> **WORK REQUIRED**:
Every line of the data below must be output exactly, with images left out.
──────── PROVIDED INFORMATION ────────
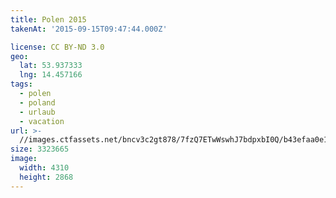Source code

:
 ```yaml
---
title: Polen 2015
takenAt: '2015-09-15T09:47:44.000Z'

license: CC BY-ND 3.0
geo:
  lat: 53.937333
  lng: 14.457166
tags:
  - polen
  - poland
  - urlaub
  - vacation
url: >-
  //images.ctfassets.net/bncv3c2gt878/7fzQ7ETwWswhJ7bdpxbI0Q/b43efaa0e1328bcba1db80bfb01193ba/polen-2015_25931823316_o
size: 3323665
image:
  width: 4310
  height: 2868
---
```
────────
> **REPLY**:
Source code

:
 ```yaml
---
title: Polen 2015
takenAt: '2015-09-15T09:47:44.000Z'

license: CC BY-ND 3.0
geo:
  lat: 53.937333
  lng: 14.457166
tags:
  - polen
  - poland
  - urlaub
  - vacation
url: >-
  //images.ctfassets.net/bncv3c2gt878/7fzQ7ETwWswhJ7bdpxbI0Q/b43efaa0e1328bcba1db80bfb01193ba/polen-2015_25931823316_o
size: 3323665
image:
  width: 4310
  height: 2868
---
```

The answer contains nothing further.